**TASK TO CARRY OUT**.
For this exercise, transcribe all the records below exactly.

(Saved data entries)

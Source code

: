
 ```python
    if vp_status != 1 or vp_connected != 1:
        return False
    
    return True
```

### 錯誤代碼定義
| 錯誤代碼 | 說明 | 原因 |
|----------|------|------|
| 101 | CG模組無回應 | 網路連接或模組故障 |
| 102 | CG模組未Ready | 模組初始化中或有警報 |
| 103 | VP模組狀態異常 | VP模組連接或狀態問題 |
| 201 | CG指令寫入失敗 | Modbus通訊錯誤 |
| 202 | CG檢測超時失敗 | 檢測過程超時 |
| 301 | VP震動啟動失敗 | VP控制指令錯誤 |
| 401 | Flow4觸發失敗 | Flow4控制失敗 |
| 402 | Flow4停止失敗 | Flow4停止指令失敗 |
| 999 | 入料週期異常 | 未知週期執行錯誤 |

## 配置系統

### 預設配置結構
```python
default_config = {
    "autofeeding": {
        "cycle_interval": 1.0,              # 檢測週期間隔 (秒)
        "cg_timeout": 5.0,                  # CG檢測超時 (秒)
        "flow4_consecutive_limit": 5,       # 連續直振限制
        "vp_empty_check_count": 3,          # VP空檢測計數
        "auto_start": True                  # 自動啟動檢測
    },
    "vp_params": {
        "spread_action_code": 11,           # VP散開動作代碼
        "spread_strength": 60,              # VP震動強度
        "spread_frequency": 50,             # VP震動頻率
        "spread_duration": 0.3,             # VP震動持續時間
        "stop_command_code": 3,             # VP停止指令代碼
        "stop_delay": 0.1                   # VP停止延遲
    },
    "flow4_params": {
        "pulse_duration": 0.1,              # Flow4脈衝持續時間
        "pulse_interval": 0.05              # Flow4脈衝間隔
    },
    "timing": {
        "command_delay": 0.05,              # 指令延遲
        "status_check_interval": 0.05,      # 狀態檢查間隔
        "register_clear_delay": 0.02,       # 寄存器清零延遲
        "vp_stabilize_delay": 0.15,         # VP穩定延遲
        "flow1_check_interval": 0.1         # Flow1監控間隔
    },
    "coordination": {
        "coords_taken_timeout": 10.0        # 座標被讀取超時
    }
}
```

**THE ANSWER**.
Source code

:
 ```python
    if vp_status != 1 or vp_connected != 1:
        return False
    
    return True
```

### 錯誤代碼定義
| 錯誤代碼 | 說明 | 原因 |
|----------|------|------|
| 101 | CG模組無回應 | 網路連接或模組故障 |
| 102 | CG模組未Ready | 模組初始化中或有警報 |
| 103 | VP模組狀態異常 | VP模組連接或狀態問題 |
| 201 | CG指令寫入失敗 | Modbus通訊錯誤 |
| 202 | CG檢測超時失敗 | 檢測過程超時 |
| 301 | VP震動啟動失敗 | VP控制指令錯誤 |
| 401 | Flow4觸發失敗 | Flow4控制失敗 |
| 402 | Flow4停止失敗 | Flow4停止指令失敗 |
| 999 | 入料週期異常 | 未知週期執行錯誤 |

## 配置系統

### 預設配置結構
```python
default_config = {
    "autofeeding": {
        "cycle_interval": 1.0,              # 檢測週期間隔 (秒)
        "cg_timeout": 5.0,                  # CG檢測超時 (秒)
        "flow4_consecutive_limit": 5,       # 連續直振限制
        "vp_empty_check_count": 3,          # VP空檢測計數
        "auto_start": True                  # 自動啟動檢測
    },
    "vp_params": {
        "spread_action_code": 11,           # VP散開動作代碼
        "spread_strength": 60,              # VP震動強度
        "spread_frequency": 50,             # VP震動頻率
        "spread_duration": 0.3,             # VP震動持續時間
        "stop_command_code": 3,             # VP停止指令代碼
        "stop_delay": 0.1                   # VP停止延遲
    },
    "flow4_params": {
        "pulse_duration": 0.1,              # Flow4脈衝持續時間
        "pulse_interval": 0.05              # Flow4脈衝間隔
    },
    "timing": {
        "command_delay": 0.05,              # 指令延遲
        "status_check_interval": 0.05,      # 狀態檢查間隔
        "register_clear_delay": 0.02,       # 寄存器清零延遲
        "vp_stabilize_delay": 0.15,         # VP穩定延遲
        "flow1_check_interval": 0.1         # Flow1監控間隔
    },
    "coordination": {
        "coords_taken_timeout": 10.0        # 座標被讀取超時
    }
}
```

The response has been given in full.